木槿有些惊讶:“这主意是谁给她出的?”
三夫人,这也太扯了吧。
“总不至于是沈青音吧?就沈青音那个脑子,她能管好她自己就不错了!”沈青桐道。
木槿虽然和临川公主一共也没见过几次,但是对那小公主的印象却是不错的。
她想了想,道:“那……王妃要给庄嫔娘娘提个醒吗?”
沈青桐看她一眼,没说话。
沈家的这些人,总是不消停,喜欢出这些幺蛾子。
本来她是不愿意管闲事的,可有时候又总觉得作壁上观有点说不过去。
沈青桐有点头疼的捏了捏眉心:“没事!暂时也不着急,临川公主住在宫里,就算林氏有点儿什么想法,她的手也伸不进宫里的。”
木槿的神色凝重:“除夕的国宴……”
“唉!”沈青桐叹一口气,“到时候再说吧!”
一行人回了王府。
这天西陵越回来的早,已经在家了。
沈青桐回去的时候,他正坐在屋子里,对着敞开的房门看挂在廊下的那只鹦鹉,似乎有些失神。
沈青桐有些意外:“年关了,朝中不是许多事情要处理吗?”
西陵越听了她的声音,这才收摄心神,朝她看过去。
“明天小年,本王休沐,带你去皇觉寺上炷香!”西陵越道,明显也不是个商量的语气。
沈青桐想也没想的点头:“好!”
她进了屋子,木槿把她的大氅接过去,挂在屏风上,转身出去泡茶。
沈青桐走过去,在桌子的另一边坐下。
西陵越道:“怎么突然想起来要回沈家了?”
沈青桐道:“我不时的回去看一眼,总好过等着他们来找我!”
他和沈家那些人关系不亲厚,这一点她是从来都没瞒着西陵越的,西陵越也不是看不出来她对沈家人的厌恶,可是老夫人不会撒手放开昭王妃这棵大树的,沈青桐这个看似雷厉风行的女子,偏偏这个时候不够果断,居然还肯花心思应付他们。
西陵越没再说什么。
小年这天,朝中其实是有别的祭祀礼仪的,不过都不是什么大场面,西陵越没去,也不会有人刻意的找他。

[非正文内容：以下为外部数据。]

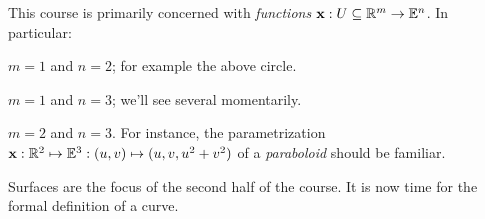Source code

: 
This course is primarily concerned with \emph{functions} ${\mathbf{x}}:U\subseteq\mathbb{R}^m\to\mathbb{E}^n$. In particular:
\begin{description}\itemsep0pt
	\item[\normalfont\emph{Plane curves}:] $m=1$ and $n=2$; for example the above circle.
	\item[\normalfont\emph{Spacecurves}:] $m=1$ and $n=3$; we'll see several momentarily.
	\item[\normalfont\emph{Surfaces}:] $m=2$ and $n=3$. For instance, the parametrization ${\mathbf{x}}:\mathbb{R}^2\mapsto\mathbb{E}^3:(u,v)\mapsto (u,v,u^2+v^2)$ of a \emph{paraboloid} should be  familiar.
\end{description}

Surfaces are the focus of the second half of the course. %
It is now time for the formal definition of a curve.

\goodbreak
 
% 
% 
% 
% 
% 
% 
% 
%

一大早,这一次他倒是一改平日里招摇过市的作风,连亲王的仪仗都没带,只让周管家准备了一辆外表看着朴实的大马车,带了几个乔装的侍卫就出城了。
沈青桐上车的时候才觉得有点奇怪,动作顿了一下,先上车的他已经伸手出来,“走啊!”
沈青桐赶紧收摄心神,伸手过去,被他拉上了车。
一路上,沈青桐的心里都有种怪异的感觉,一个疑问在舌间转了几个弯,只终究,她也还是没开口。
她不说话,西陵越自然也不会主动找话来和她说,就从身后的柜子里随便扯了本书出来慢慢的翻。
因为这天是小年,外出进香的人并不多。
马车一路上平稳的前行,微微颠簸着,有微光从旁边窗帘的缝隙里偶尔照射进来,那气氛,却是莫名的静谧又安宁的。
他们起了个大早,所以进寺的时候时辰尚早。
皇觉寺是皇家寺庙,皇帝偶尔也会御驾亲临,对于寺里的和尚而言,西陵越的脸孔可不算陌生。
只是以前他但凡过来,就算不是伴驾而来,也是前拥后簇的排场很大,今天就这么悄无声息的来了,大门口负责接待香客的小沙弥措手不及,一见他,扭头就跑进寺里去跟主持方丈禀报去了。
西陵越也没拦着。
沈青桐皱眉,这才觉得不妥。
她扭头,仰着脸去看西陵越:“这样真的没问题吗?”
西陵越微微侧目,俯视她的面孔。
这山里,冬日里的风格外凄冷些,掠起她鬓边碎发。
少女的容颜清丽,肌肤赛雪,一双眼睛,眼波微荡,内里光彩,灼灼生辉。
他抬手,把她耳际一缕发丝绕到了耳后,淡淡的道:“没关系,等太子的人闻讯赶来,咱们已经回程了,走吧!”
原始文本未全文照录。